• **TASK INSTRUCTIONS**
Each line of the data below should be repeated exactly.

• **DATA FOR THE TASK**

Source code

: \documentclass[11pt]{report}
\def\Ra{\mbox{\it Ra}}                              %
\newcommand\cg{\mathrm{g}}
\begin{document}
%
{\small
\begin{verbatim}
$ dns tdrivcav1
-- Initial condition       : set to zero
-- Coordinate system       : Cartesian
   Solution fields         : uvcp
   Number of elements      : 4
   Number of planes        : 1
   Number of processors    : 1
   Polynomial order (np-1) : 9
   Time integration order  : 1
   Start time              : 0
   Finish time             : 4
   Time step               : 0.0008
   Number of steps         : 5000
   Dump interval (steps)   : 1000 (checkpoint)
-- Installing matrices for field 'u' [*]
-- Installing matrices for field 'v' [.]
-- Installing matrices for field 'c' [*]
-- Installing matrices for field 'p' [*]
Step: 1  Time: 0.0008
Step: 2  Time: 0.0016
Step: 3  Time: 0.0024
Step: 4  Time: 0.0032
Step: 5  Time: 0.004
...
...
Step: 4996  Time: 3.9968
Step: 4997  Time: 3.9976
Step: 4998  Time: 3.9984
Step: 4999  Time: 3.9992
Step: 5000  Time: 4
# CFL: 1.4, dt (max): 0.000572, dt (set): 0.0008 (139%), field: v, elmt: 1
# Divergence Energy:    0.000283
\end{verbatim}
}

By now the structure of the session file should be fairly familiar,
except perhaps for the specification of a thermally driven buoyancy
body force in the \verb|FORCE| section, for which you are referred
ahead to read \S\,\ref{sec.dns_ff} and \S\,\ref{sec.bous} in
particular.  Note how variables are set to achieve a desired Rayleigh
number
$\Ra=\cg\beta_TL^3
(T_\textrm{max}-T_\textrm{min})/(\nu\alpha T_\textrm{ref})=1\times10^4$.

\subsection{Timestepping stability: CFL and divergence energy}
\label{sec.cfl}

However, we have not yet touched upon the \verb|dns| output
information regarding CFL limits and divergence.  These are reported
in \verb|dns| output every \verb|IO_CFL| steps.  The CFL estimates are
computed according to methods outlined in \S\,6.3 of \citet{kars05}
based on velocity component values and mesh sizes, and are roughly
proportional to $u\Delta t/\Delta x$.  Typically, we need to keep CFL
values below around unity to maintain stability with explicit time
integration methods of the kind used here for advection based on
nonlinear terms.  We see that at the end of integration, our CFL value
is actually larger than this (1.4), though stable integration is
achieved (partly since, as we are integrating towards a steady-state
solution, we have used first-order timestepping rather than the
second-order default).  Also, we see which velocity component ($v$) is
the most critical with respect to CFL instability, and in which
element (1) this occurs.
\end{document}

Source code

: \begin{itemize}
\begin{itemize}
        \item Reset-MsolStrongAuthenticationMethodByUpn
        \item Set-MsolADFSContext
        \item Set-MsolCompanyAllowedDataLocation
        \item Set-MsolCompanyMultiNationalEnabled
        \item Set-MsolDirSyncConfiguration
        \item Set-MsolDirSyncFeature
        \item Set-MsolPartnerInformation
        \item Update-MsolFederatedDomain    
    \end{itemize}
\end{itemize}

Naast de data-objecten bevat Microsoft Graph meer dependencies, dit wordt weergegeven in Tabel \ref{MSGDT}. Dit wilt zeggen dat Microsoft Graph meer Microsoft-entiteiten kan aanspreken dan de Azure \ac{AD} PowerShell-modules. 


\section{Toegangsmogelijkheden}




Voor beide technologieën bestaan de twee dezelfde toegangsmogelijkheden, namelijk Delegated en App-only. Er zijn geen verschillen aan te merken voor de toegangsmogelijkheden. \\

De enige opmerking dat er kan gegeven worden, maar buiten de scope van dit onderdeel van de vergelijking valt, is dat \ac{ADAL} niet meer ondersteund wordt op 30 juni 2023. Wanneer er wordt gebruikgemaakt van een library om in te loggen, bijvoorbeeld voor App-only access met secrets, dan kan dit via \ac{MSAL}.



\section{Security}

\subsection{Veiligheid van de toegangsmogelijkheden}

• **ANSWER FOR THE TASK**
Source code

: \documentclass[11pt]{report}
\def\Ra{\mbox{\it Ra}}                              %
\newcommand\cg{\mathrm{g}}
\begin{document}
%
{\small
\begin{verbatim}
$ dns tdrivcav1
-- Initial condition       : set to zero
-- Coordinate system       : Cartesian
   Solution fields         : uvcp
   Number of elements      : 4
   Number of planes        : 1
   Number of processors    : 1
   Polynomial order (np-1) : 9
   Time integration order  : 1
   Start time              : 0
   Finish time             : 4
   Time step               : 0.0008
   Number of steps         : 5000
   Dump interval (steps)   : 1000 (checkpoint)
-- Installing matrices for field 'u' [*]
-- Installing matrices for field 'v' [.]
-- Installing matrices for field 'c' [*]
-- Installing matrices for field 'p' [*]
Step: 1  Time: 0.0008
Step: 2  Time: 0.0016
Step: 3  Time: 0.0024
Step: 4  Time: 0.0032
Step: 5  Time: 0.004
...
...
Step: 4996  Time: 3.9968
Step: 4997  Time: 3.9976
Step: 4998  Time: 3.9984
Step: 4999  Time: 3.9992
Step: 5000  Time: 4
# CFL: 1.4, dt (max): 0.000572, dt (set): 0.0008 (139%), field: v, elmt: 1
# Divergence Energy:    0.000283
\end{verbatim}
}

By now the structure of the session file should be fairly familiar,
except perhaps for the specification of a thermally driven buoyancy
body force in the \verb|FORCE| section, for which you are referred
ahead to read \S\,\ref{sec.dns_ff} and \S\,\ref{sec.bous} in
particular.  Note how variables are set to achieve a desired Rayleigh
number
$\Ra=\cg\beta_TL^3
(T_\textrm{max}-T_\textrm{min})/(\nu\alpha T_\textrm{ref})=1\times10^4$.

\subsection{Timestepping stability: CFL and divergence energy}
\label{sec.cfl}

However, we have not yet touched upon the \verb|dns| output
information regarding CFL limits and divergence.  These are reported
in \verb|dns| output every \verb|IO_CFL| steps.  The CFL estimates are
computed according to methods outlined in \S\,6.3 of \citet{kars05}
based on velocity component values and mesh sizes, and are roughly
proportional to $u\Delta t/\Delta x$.  Typically, we need to keep CFL
values below around unity to maintain stability with explicit time
integration methods of the kind used here for advection based on
nonlinear terms.  We see that at the end of integration, our CFL value
is actually larger than this (1.4), though stable integration is
achieved (partly since, as we are integrating towards a steady-state
solution, we have used first-order timestepping rather than the
second-order default).  Also, we see which velocity component ($v$) is
the most critical with respect to CFL instability, and in which
element (1) this occurs.
\end{document}

Source code

: \begin{itemize}
\begin{itemize}
        \item Reset-MsolStrongAuthenticationMethodByUpn
        \item Set-MsolADFSContext
        \item Set-MsolCompanyAllowedDataLocation
        \item Set-MsolCompanyMultiNationalEnabled
        \item Set-MsolDirSyncConfiguration
        \item Set-MsolDirSyncFeature
        \item Set-MsolPartnerInformation
        \item Update-MsolFederatedDomain    
    \end{itemize}
\end{itemize}

Naast de data-objecten bevat Microsoft Graph meer dependencies, dit wordt weergegeven in Tabel \ref{MSGDT}. Dit wilt zeggen dat Microsoft Graph meer Microsoft-entiteiten kan aanspreken dan de Azure \ac{AD} PowerShell-modules. 


\section{Toegangsmogelijkheden}




Voor beide technologieën bestaan de twee dezelfde toegangsmogelijkheden, namelijk Delegated en App-only. Er zijn geen verschillen aan te merken voor de toegangsmogelijkheden. \\

De enige opmerking dat er kan gegeven worden, maar buiten de scope van dit onderdeel van de vergelijking valt, is dat \ac{ADAL} niet meer ondersteund wordt op 30 juni 2023. Wanneer er wordt gebruikgemaakt van een library om in te loggen, bijvoorbeeld voor App-only access met secrets, dan kan dit via \ac{MSAL}.



\section{Security}

\subsection{Veiligheid van de toegangsmogelijkheden}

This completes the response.